“Teachers have staged protests in recent weeks in West Virginia,
Oklahoma, Kentucky, Colorado and Arizona. Some are fighting lawmakers who want
to scale back their pensions. It's no secret that many
states have badly underfunded their teacher pension plans for decades and now
find themselves drowning in debt. But this pensions fight is also complicated
by one little-known fact:
“More than a million teachers don't have Social Security to fall back on. To
understand why, we need to go back to Aug. 14, 1935. That is when President
Franklin Delano Roosevelt signed the original Social Security Act. ‘This Social
Security measure gives at least some protection to at least 50 million of our
citizens,’ Roosevelt intoned.
“But
of those 50 million citizens, one big group was left out: state and local
workers. That was because of constitutional concerns over whether the federal
government could tax state and local governments, says Alicia Munnell, director
of the Center for Retirement Research at Boston College. ‘So, in the 1950s,’

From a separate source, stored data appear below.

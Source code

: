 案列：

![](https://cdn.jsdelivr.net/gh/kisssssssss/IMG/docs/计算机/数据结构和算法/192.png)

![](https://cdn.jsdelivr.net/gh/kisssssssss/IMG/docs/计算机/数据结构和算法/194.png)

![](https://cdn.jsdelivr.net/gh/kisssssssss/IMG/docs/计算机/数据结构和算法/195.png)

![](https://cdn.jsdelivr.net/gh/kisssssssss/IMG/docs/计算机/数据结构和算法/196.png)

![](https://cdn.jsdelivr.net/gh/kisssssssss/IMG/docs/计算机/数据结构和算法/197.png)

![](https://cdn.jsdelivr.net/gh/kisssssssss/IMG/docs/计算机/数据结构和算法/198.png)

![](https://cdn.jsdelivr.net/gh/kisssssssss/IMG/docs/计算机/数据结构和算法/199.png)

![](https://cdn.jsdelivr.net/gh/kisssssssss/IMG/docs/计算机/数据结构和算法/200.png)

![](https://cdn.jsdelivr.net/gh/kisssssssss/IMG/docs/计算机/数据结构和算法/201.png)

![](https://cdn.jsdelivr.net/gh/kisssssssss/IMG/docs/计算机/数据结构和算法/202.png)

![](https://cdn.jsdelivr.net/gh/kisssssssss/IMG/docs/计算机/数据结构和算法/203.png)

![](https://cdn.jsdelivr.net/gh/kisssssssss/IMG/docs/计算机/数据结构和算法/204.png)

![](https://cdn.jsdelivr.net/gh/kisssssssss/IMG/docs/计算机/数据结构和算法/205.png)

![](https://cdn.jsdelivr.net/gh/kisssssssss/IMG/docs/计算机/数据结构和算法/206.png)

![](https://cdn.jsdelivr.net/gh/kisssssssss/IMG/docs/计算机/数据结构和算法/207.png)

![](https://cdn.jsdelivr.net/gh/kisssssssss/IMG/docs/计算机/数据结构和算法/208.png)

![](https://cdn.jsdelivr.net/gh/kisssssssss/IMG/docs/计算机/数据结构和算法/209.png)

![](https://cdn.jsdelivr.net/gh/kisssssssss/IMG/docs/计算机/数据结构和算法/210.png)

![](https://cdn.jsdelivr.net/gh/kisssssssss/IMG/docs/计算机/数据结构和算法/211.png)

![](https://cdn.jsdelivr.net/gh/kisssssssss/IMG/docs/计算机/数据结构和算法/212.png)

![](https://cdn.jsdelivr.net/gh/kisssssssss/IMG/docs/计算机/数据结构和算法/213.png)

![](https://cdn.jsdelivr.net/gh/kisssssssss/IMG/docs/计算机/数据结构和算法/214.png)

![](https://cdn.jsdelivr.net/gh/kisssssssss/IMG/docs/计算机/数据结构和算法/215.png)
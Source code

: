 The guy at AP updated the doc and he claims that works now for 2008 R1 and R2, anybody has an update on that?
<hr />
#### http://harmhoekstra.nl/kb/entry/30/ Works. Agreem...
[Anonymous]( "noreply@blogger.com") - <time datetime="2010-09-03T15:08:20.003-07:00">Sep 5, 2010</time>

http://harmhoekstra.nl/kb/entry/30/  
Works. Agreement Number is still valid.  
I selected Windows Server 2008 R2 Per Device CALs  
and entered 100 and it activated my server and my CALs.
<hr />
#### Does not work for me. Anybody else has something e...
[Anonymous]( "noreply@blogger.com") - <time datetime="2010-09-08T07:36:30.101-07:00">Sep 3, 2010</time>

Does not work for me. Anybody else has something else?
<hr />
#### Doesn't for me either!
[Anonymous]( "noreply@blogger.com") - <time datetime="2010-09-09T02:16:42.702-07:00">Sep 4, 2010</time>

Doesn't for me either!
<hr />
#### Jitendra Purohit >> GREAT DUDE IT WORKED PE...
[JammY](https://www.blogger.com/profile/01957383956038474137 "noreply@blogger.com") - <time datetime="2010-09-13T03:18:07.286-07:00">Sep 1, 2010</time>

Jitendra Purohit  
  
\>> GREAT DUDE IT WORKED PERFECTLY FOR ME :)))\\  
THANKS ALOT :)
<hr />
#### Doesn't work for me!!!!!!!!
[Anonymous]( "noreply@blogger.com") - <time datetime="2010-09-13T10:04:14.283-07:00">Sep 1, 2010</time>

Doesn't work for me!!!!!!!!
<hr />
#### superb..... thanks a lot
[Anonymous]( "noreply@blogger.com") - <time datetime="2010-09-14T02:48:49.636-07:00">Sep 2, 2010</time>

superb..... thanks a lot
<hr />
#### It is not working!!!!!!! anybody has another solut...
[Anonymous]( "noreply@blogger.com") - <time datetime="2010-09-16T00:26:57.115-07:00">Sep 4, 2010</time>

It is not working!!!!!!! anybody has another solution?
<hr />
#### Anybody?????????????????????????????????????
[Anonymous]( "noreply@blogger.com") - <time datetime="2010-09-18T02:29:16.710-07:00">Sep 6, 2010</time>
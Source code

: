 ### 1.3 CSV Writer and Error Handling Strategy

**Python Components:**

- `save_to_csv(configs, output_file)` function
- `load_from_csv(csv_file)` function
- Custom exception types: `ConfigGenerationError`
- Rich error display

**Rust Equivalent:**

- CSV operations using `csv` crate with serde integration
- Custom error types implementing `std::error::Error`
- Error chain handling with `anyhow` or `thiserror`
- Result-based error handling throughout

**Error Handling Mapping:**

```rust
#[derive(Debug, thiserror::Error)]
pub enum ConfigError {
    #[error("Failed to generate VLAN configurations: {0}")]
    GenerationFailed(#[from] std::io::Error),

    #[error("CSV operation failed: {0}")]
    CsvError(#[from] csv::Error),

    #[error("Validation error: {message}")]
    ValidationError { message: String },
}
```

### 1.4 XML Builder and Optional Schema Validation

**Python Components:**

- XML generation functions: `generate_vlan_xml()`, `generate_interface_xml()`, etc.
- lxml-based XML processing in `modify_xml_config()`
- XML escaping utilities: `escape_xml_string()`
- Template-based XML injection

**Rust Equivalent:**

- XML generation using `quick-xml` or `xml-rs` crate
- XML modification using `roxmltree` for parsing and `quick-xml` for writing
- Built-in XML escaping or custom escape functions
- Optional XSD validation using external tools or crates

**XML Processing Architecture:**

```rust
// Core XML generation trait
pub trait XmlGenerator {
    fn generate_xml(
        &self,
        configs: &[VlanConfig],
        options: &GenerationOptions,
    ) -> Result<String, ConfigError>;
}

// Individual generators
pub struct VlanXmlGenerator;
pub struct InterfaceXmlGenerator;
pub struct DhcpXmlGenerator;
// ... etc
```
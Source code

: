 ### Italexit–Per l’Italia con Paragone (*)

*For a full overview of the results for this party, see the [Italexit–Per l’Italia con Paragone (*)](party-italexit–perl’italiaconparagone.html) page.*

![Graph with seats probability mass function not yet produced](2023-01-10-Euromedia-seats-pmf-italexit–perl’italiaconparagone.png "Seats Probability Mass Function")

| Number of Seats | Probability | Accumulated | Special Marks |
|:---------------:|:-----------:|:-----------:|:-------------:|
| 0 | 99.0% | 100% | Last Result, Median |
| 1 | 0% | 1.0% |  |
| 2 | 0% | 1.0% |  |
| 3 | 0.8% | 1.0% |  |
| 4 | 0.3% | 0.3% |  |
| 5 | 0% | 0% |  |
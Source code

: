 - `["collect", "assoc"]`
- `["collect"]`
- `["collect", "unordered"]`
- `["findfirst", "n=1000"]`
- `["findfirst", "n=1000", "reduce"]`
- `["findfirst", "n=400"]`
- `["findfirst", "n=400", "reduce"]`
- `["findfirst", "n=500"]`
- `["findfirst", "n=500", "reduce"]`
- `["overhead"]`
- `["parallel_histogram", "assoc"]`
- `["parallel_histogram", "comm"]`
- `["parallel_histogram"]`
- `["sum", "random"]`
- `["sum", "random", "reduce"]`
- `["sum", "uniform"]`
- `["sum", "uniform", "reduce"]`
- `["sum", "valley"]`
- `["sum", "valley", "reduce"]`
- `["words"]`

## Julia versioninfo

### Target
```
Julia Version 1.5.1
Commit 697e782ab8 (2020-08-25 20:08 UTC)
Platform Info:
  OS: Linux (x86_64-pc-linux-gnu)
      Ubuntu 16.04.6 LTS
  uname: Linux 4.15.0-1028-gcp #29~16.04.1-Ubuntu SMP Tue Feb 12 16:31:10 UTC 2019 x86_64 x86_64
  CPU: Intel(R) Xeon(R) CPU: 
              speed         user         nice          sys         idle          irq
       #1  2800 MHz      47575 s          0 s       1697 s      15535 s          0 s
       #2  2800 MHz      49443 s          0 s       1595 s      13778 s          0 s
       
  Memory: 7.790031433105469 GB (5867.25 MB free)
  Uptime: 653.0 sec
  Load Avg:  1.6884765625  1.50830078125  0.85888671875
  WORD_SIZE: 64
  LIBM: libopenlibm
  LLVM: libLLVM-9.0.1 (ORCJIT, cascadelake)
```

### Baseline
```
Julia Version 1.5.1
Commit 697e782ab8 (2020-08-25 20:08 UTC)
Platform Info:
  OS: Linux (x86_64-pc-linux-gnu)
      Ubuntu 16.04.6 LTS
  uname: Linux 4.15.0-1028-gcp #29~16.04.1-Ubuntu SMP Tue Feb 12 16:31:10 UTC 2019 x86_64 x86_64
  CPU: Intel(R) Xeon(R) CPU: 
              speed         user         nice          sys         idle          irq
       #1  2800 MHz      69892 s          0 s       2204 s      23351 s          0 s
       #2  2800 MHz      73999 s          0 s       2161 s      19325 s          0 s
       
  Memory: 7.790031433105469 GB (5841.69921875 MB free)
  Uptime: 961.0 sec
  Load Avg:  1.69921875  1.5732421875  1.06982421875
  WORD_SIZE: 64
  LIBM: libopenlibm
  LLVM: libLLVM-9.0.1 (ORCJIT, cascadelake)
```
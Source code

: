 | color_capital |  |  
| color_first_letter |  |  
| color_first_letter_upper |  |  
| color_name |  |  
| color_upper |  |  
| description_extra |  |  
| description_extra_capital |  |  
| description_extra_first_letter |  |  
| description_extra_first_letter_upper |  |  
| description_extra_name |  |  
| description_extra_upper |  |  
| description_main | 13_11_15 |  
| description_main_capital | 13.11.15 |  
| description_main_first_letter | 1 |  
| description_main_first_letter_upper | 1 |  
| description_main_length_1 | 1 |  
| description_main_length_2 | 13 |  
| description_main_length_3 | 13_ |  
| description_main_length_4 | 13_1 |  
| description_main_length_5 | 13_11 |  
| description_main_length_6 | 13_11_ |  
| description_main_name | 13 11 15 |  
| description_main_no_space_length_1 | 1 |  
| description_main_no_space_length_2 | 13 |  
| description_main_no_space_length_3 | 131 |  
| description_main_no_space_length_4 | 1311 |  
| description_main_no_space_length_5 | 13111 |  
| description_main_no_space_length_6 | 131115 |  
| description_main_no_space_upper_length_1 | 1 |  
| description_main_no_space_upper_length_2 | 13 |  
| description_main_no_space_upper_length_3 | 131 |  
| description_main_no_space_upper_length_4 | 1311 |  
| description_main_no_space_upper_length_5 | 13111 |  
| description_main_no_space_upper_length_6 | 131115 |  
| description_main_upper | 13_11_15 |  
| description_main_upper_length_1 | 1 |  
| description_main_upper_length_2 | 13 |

Munnell says, ‘there were amendments added to the Social Security Act that
allowed governments to enroll their workers.’
“And many did, leading
the Social Security Administration to trumpet in one 1952 promotional film that
‘most American families are now able to ensure for themselves an income that is
guaranteed for life.’ Most American families ... except for a lot of teachers,
says Chad Aldeman, editor of TeacherPensions.org. ‘Fifteen states do not offer
all of their teachers Social Security coverage,’ Aldeman says, ‘and that means
about 40 percent of the workforce is not covered.’
“Forty
percent of all teachers. That's more than a million educators, in Alaska,
California, Colorado, Connecticut, Georgia, Illinois, Kentucky, Louisiana, Maine, Massachusetts, Missouri,
Nevada, Ohio, Rhode Island and Texas.
“Now,
these teachers aren't benefit-less. The law requires that states that opt out
of Social Security give teachers a pension that is at least as generous. ‘On
the whole, teachers who don't get Social Security aren't necessarily
disadvantaged if they work a full career and get a full pension,’ says Andrew
Biggs, who studies retirement issues at the American Enterprise Institute.
But
there are still risks, Biggs says. For one, many teachers don't spend a full
career in the classroom, and some states' pension plans take a decade before
teachers see any real benefit. ‘You know, in theory, you could work for 10
years as a schoolteacher, come out with very little on the pension end, but
also not have earned any credits toward getting any Social Security benefits,’
Biggs says.
“In
other words: 10 years of work with little retirement savings to show for it. There
is another big risk for teachers who don't get Social Security — even the ones
who spend a lifetime in the classroom. Many states that long ago opted out of
Social Security have also underfunded their pension plans, badly. ‘We're kind
of worried now,’ says Munnell of Boston College. ‘In some places, they're
actually going to run out of money.’
“Pension
experts say this is a real conundrum in many places right now: how to fund
pension systems that have been starved for decades without giving teachers a
retirement plan that is not as secure as Social Security…” (Why More than a Million Teachers Can’t Use Social Security, NPR).